The cowboy sitting to my left kept a tight rein on his canvas dufflebag, stuffed taut with either a human body or the motherlode of dirty laundry. He chatted amiably to a black man with shock white hair. Two Native American teens sat silently near a man with a shaved head, muscular tattoos sprouting from both sides of his T-shirt like arms. Eventually the cowboy pulled the wire signaling the driver to stop. As he dragged his bag from the bus, a young Mexican couple with two tiny girls in frilly pink and blue dresses took his place. They chattered in animated Spanish, something about Pokeyman. Two dark-skinned teenage girls in skimpy neon outfits followed. The New Hampshire winter I left behind seemed especially colorless.

"The desert!" the driver shouted back to nobody but me soon after the last of the buildings on the outskirts of Phoenix had disappeared. Ten seconds later I was looking at pretty much nothing, cut by a divided highway and ringed with sandstone mounds. My first thought, after taking in the flatness of it all, was how similar it seemed to the ocean. My second thought was how dumb I had been to bring only a half bottle of water and a single protein bar.

With its great green arms held high, the giant saguaro cactus, iconographically speaking, is to southwestern Arizona, what seagulls and lighthouses are to seacoast, New England.

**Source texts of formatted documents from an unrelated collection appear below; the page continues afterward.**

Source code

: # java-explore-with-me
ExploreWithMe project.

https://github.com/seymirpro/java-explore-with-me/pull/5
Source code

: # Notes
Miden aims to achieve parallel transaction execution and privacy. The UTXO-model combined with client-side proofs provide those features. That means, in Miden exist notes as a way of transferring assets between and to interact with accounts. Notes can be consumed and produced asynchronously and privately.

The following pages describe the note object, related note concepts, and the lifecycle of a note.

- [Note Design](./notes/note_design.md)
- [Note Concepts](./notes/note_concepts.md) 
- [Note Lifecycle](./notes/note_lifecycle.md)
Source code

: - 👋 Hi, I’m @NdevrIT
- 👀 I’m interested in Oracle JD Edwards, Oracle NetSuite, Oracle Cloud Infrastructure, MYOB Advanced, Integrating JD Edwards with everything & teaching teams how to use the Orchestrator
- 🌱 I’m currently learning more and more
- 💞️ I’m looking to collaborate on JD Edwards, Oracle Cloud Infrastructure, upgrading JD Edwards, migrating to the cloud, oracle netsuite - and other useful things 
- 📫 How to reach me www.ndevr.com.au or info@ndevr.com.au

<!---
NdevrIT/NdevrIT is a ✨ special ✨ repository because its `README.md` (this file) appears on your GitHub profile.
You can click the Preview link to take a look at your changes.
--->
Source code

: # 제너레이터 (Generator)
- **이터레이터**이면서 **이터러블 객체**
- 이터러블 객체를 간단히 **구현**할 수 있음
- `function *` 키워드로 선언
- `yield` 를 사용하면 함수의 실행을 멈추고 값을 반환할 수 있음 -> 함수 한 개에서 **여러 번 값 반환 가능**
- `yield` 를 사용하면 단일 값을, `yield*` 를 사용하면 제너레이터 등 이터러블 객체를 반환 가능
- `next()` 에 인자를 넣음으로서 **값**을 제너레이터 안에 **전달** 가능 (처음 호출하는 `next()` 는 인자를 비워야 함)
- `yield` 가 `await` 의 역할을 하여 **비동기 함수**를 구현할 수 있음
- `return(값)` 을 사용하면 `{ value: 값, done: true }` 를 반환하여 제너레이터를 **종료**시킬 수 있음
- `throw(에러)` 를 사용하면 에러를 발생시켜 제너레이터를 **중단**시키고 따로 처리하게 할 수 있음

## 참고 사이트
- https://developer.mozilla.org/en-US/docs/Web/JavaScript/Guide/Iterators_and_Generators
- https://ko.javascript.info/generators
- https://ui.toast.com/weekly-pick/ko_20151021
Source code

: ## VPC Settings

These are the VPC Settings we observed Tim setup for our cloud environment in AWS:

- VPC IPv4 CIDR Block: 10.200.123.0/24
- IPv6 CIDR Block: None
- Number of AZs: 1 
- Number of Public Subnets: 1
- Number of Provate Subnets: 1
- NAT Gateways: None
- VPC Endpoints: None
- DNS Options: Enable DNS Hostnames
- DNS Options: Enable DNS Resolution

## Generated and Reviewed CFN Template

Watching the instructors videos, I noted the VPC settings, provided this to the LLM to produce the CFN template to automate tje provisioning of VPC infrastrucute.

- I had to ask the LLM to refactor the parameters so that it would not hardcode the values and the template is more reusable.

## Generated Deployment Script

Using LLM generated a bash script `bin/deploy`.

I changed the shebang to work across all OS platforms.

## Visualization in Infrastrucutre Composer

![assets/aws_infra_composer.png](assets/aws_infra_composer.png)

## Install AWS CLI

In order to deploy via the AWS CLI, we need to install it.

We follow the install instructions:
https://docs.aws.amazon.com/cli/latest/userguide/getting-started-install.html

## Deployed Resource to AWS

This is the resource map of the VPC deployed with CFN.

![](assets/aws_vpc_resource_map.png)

It is depicted everywhere, often silhouetted against an azure sunset, or wearing a hat and saying something in a cartoon balloon. Besides a few glimpses along the highway from the airport to the city, I had seen only a few saguaros, and none up close. None were in sight as the bus hissed its way off toward the zoo and the botanical gardens that lay somewhere hidden in the flatness to my right.

I had expected sand. Fifty years of watching cowboy movies shot in the Arizona desert should have taught me otherwise. But in my mind, having never crossed the Mason-Dixon line before, all deserts were made of low rolling dunes, similar to those at Plum Island, or Ogunquit, but without the ocean, populated only by cacti, tumbleweeds, prairie dogs, scorpions and diamond back rattlers. When you don't get out much, the world is a simple place.